Par ailleurs, bien des choses ne conviennent pas plus aux rois qu’aux bergers, non plus qu’à personne d’ailleurs en un sens littéral. Si on ne les prenait pas en un sens métaphorique, elles seraient trop grossières ou ridicules pour être mises dans la bouche d’un auteur inspiré (1) dont les paroles, d’une certaine manière véritablement divines, sont toujours ordonnées, en elles-mêmes, à notre édification (2 Tim., 3,16).

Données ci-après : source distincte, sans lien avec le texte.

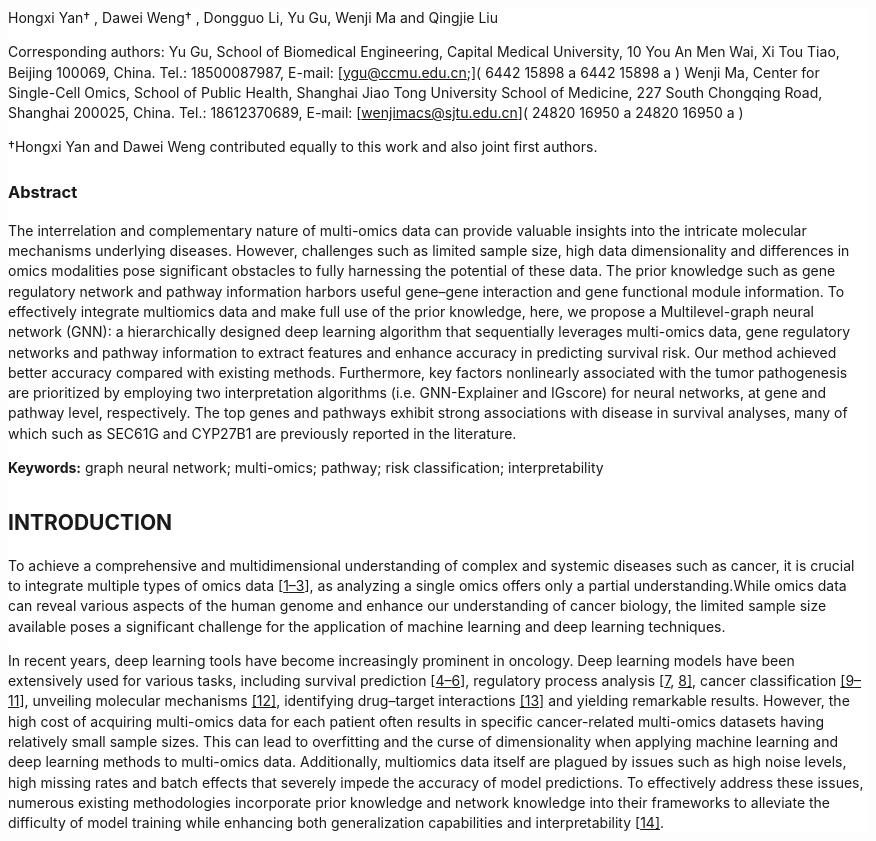 Hongxi Yan† , Dawei Weng† , Dongguo Li, Yu Gu, Wenji Ma and Qingjie Liu

Corresponding authors: Yu Gu, School of Biomedical Engineering, Capital Medical University, 10 You An Men Wai, Xi Tou Tiao, Beijing 100069, China. Tel.: 18500087987, E-mail: [ygu@ccmu.edu.cn;](
6442 15898 a 6442 15898
a
) Wenji Ma, Center for Single-Cell Omics, School of Public Health, Shanghai Jiao Tong University School of Medicine, 227 South Chongqing Road, Shanghai 200025, China. Tel.: 18612370689, E-mail: [wenjimacs@sjtu.edu.cn](
24820 16950 a 24820
16950 a
)

†Hongxi Yan and Dawei Weng contributed equally to this work and also joint first authors.

### **Abstract**

The interrelation and complementary nature of multi-omics data can provide valuable insights into the intricate molecular mechanisms underlying diseases. However, challenges such as limited sample size, high data dimensionality and differences in omics modalities pose significant obstacles to fully harnessing the potential of these data. The prior knowledge such as gene regulatory network and pathway information harbors useful gene–gene interaction and gene functional module information. To effectively integrate multiomics data and make full use of the prior knowledge, here, we propose a Multilevel-graph neural network (GNN): a hierarchically designed deep learning algorithm that sequentially leverages multi-omics data, gene regulatory networks and pathway information to extract features and enhance accuracy in predicting survival risk. Our method achieved better accuracy compared with existing methods. Furthermore, key factors nonlinearly associated with the tumor pathogenesis are prioritized by employing two interpretation algorithms (i.e. GNN-Explainer and IGscore) for neural networks, at gene and pathway level, respectively. The top genes and pathways exhibit strong associations with disease in survival analyses, many of which such as SEC61G and CYP27B1 are previously reported in the literature.

**Keywords:**  graph neural network; multi-omics; pathway; risk classification; interpretability

## **INTRODUCTION**

To achieve a comprehensive and multidimensional understanding of complex and systemic diseases such as cancer, it is crucial to integrate multiple types of omics data [[1](#page-9-0)[–3](#page-9-1)], as analyzing a single omics offers only a partial understanding.While omics data can reveal various aspects of the human genome and enhance our understanding of cancer biology, the limited sample size available poses a significant challenge for the application of machine learning and deep learning techniques.

<span id="page-0-9"></span><span id="page-0-8"></span><span id="page-0-5"></span><span id="page-0-4"></span>In recent years, deep learning tools have become increasingly prominent in oncology. Deep learning models have been extensively used for various tasks, including survival prediction [[4–](#page-9-2)[6](#page-9-3)], regulatory process analysis [[7](#page-9-4), [8\]](#page-9-5), cancer classification [\[9](#page-9-6)[–11](#page-9-7)], unveiling molecular mechanisms [\[12\]](#page-9-8), identifying drug–target interactions [\[13\]](#page-9-9) and yielding remarkable results. However, the high cost of acquiring multi-omics data for each patient often results in specific cancer-related multi-omics datasets having relatively small sample sizes. This can lead to overfitting and the curse of dimensionality when applying machine learning and deep learning methods to multi-omics data. Additionally, multiomics data itself are plagued by issues such as high noise levels, high missing rates and batch effects that severely impede the accuracy of model predictions. To effectively address these issues, numerous existing methodologies incorporate prior knowledge and network knowledge into their frameworks to alleviate the difficulty of model training while enhancing both generalization capabilities and interpretability [[14\]](#page-9-10).
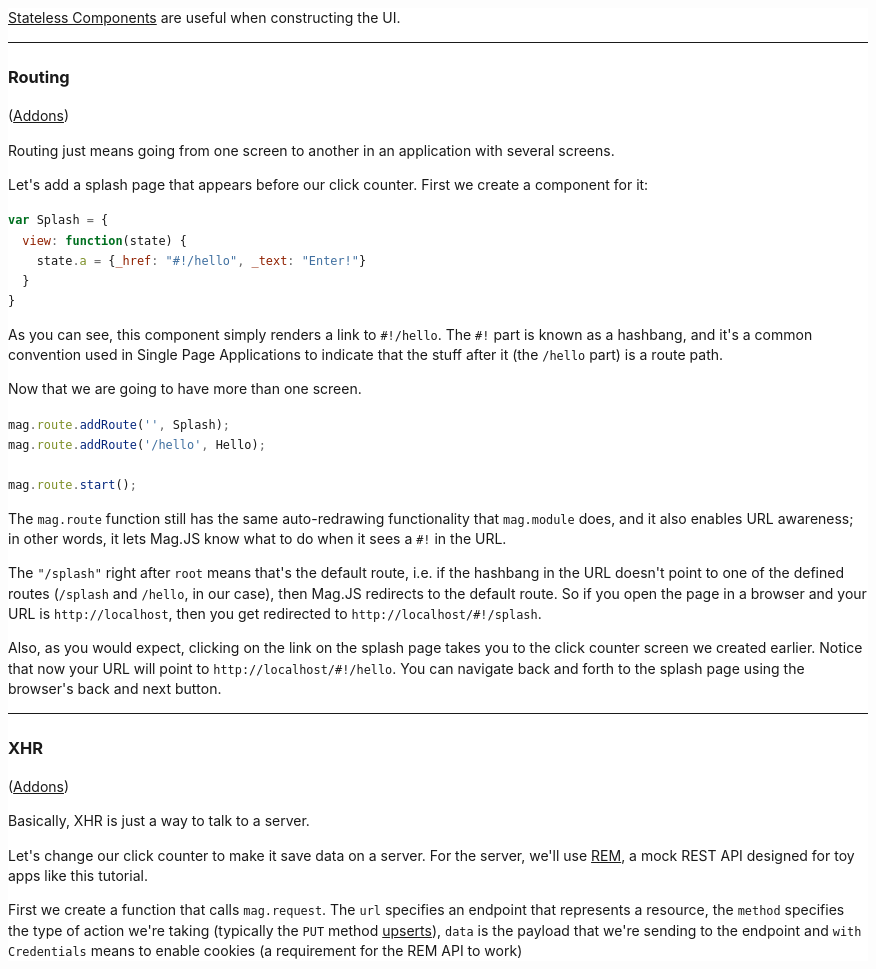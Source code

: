 [Stateless Components](https://github.com/magnumjs/mag.js/blob/master/examples/tutorials/stateless-components.md) are useful when constructing the UI.

---

### Routing
([Addons](https://github.com/magnumjs/mag.js/blob/master/src/addons/README.md))

Routing just means going from one screen to another in an application with several screens.

Let's add a splash page that appears before our click counter. First we create a component for it:

```javascript
var Splash = {
  view: function(state) {
    state.a = {_href: "#!/hello", _text: "Enter!"}
  }
}
```

As you can see, this component simply renders a link to `#!/hello`. The `#!` part is known as a hashbang, and it's a common convention used in Single Page Applications to indicate that the stuff after it (the `/hello` part) is a route path.

Now that we are going to have more than one screen.

```javascript
mag.route.addRoute('', Splash);
mag.route.addRoute('/hello', Hello);

mag.route.start();
```

The `mag.route` function still has the same auto-redrawing functionality that `mag.module` does, and it also enables URL awareness; in other words, it lets Mag.JS know what to do when it sees a `#!` in the URL.

The `"/splash"` right after `root` means that's the default route, i.e. if the hashbang in the URL doesn't point to one of the defined routes (`/splash` and `/hello`, in our case), then Mag.JS redirects to the default route. So if you open the page in a browser and your URL is `http://localhost`, then you get redirected to `http://localhost/#!/splash`.

Also, as you would expect, clicking on the link on the splash page takes you to the click counter screen we created earlier. Notice that now your URL will point to `http://localhost/#!/hello`. You can navigate back and forth to the splash page using the browser's back and next button.

---

### XHR
([Addons](https://github.com/magnumjs/mag.js/blob/master/src/addons/README.md))

Basically, XHR is just a way to talk to a server.

Let's change our click counter to make it save data on a server. For the server, we'll use [REM](http://rem-rest-api.herokuapp.com), a mock REST API designed for toy apps like this tutorial.

First we create a function that calls `mag.request`. The `url` specifies an endpoint that represents a resource, the `method` specifies the type of action we're taking (typically the `PUT` method [upserts](https://en.wiktionary.org/wiki/upsert)), `data` is the payload that we're sending to the endpoint and `withCredentials` means to enable cookies (a requirement for the REM API to work)
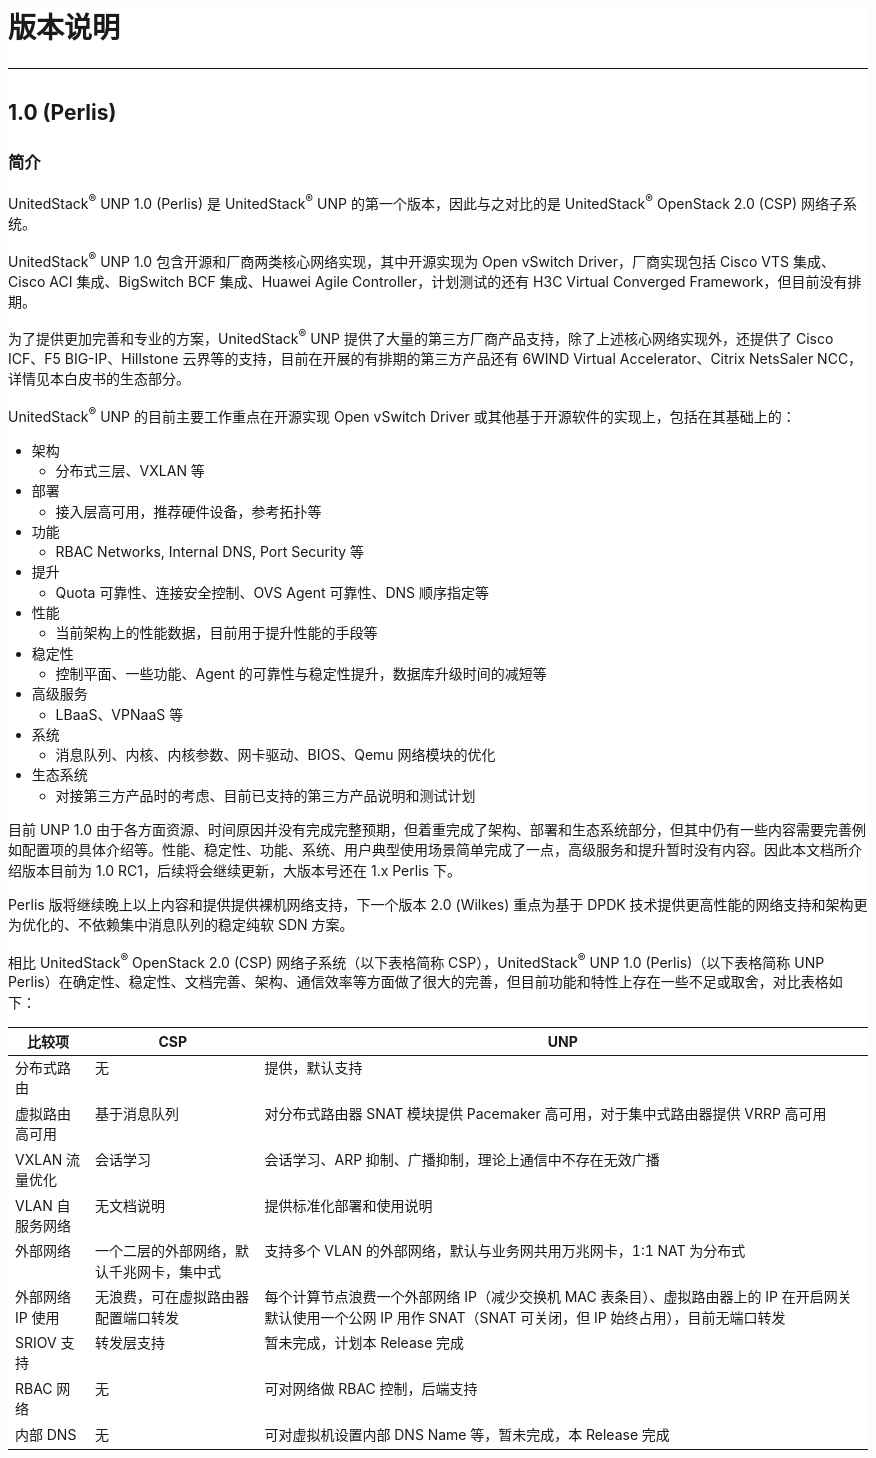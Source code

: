 # 版本说明

---

## 1.0 (Perlis)

### 简介

UnitedStack<sup>®</sup> UNP 1.0 (Perlis) 是 UnitedStack<sup>®</sup> UNP 的第一个版本，因此与之对比的是 UnitedStack<sup>®</sup> OpenStack 2.0 (CSP) 网络子系统。

UnitedStack<sup>®</sup> UNP 1.0 包含开源和厂商两类核心网络实现，其中开源实现为 Open vSwitch Driver，厂商实现包括 Cisco VTS 集成、Cisco ACI 集成、BigSwitch BCF 集成、Huawei Agile Controller，计划测试的还有 H3C Virtual Converged Framework，但目前没有排期。

为了提供更加完善和专业的方案，UnitedStack<sup>®</sup> UNP 提供了大量的第三方厂商产品支持，除了上述核心网络实现外，还提供了 Cisco ICF、F5 BIG-IP、Hillstone 云界等的支持，目前在开展的有排期的第三方产品还有 6WIND Virtual Accelerator、Citrix NetsSaler NCC，详情见本白皮书的生态部分。

UnitedStack<sup>®</sup> UNP 的目前主要工作重点在开源实现 Open vSwitch Driver 或其他基于开源软件的实现上，包括在其基础上的：

 - 架构
   - 分布式三层、VXLAN 等
 - 部署
   - 接入层高可用，推荐硬件设备，参考拓扑等
 - 功能
   - RBAC Networks, Internal DNS, Port Security 等
 - 提升
   - Quota 可靠性、连接安全控制、OVS Agent 可靠性、DNS 顺序指定等
 - 性能
   - 当前架构上的性能数据，目前用于提升性能的手段等
 - 稳定性
   - 控制平面、一些功能、Agent 的可靠性与稳定性提升，数据库升级时间的减短等
 - 高级服务
   - LBaaS、VPNaaS 等
 - 系统
   - 消息队列、内核、内核参数、网卡驱动、BIOS、Qemu 网络模块的优化
 - 生态系统
   - 对接第三方产品时的考虑、目前已支持的第三方产品说明和测试计划

目前 UNP 1.0 由于各方面资源、时间原因并没有完成完整预期，但着重完成了架构、部署和生态系统部分，但其中仍有一些内容需要完善例如配置项的具体介绍等。性能、稳定性、功能、系统、用户典型使用场景简单完成了一点，高级服务和提升暂时没有内容。因此本文档所介绍版本目前为 1.0 RC1，后续将会继续更新，大版本号还在 1.x Perlis 下。

Perlis 版将继续晚上以上内容和提供提供裸机网络支持，下一个版本 2.0 (Wilkes) 重点为基于 DPDK 技术提供更高性能的网络支持和架构更为优化的、不依赖集中消息队列的稳定纯软 SDN 方案。

相比 UnitedStack<sup>®</sup> OpenStack 2.0 (CSP) 网络子系统（以下表格简称 CSP），UnitedStack<sup>®</sup> UNP 1.0 (Perlis)（以下表格简称 UNP Perlis）在确定性、稳定性、文档完善、架构、通信效率等方面做了很大的完善，但目前功能和特性上存在一些不足或取舍，对比表格如下：

| 比较项 | CSP | UNP |
| ----- | --- | --- |
| 分布式路由 | 无 | 提供，默认支持 |
| 虚拟路由高可用 | 基于消息队列 | 对分布式路由器 SNAT 模块提供 Pacemaker 高可用，对于集中式路由器提供 VRRP 高可用 |
| VXLAN 流量优化 | 会话学习 | 会话学习、ARP 抑制、广播抑制，理论上通信中不存在无效广播 |
| VLAN 自服务网络 | 无文档说明 | 提供标准化部署和使用说明 |
| 外部网络 | 一个二层的外部网络，默认千兆网卡，集中式 | 支持多个 VLAN 的外部网络，默认与业务网共用万兆网卡，1:1 NAT 为分布式 |
| 外部网络 IP 使用 | 无浪费，可在虚拟路由器配置端口转发 | 每个计算节点浪费一个外部网络 IP（减少交换机 MAC 表条目）、虚拟路由器上的 IP 在开启网关默认使用一个公网 IP 用作 SNAT（SNAT 可关闭，但 IP 始终占用），目前无端口转发|
| SRIOV 支持 | 转发层支持 | 暂未完成，计划本 Release 完成 |
| RBAC 网络 | 无 | 可对网络做 RBAC 控制，后端支持 |
| 内部 DNS | 无 | 可对虚拟机设置内部 DNS Name 等，暂未完成，本 Release 完成 |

Ainsi, par exemple, la description très détaillée du corps entier, ou des différents membres, avec les attributs qui leur sont donnés, ou les choses auxquelles ils sont comparés, semblerait même scandaleuse si elle ne représentait pas directement les bonnes qualités de l’âme, de même que la mention d’un grand nombre de plantes et de fleurs doit représenter, et représente, la belle variété et la bonne odeur des vertus.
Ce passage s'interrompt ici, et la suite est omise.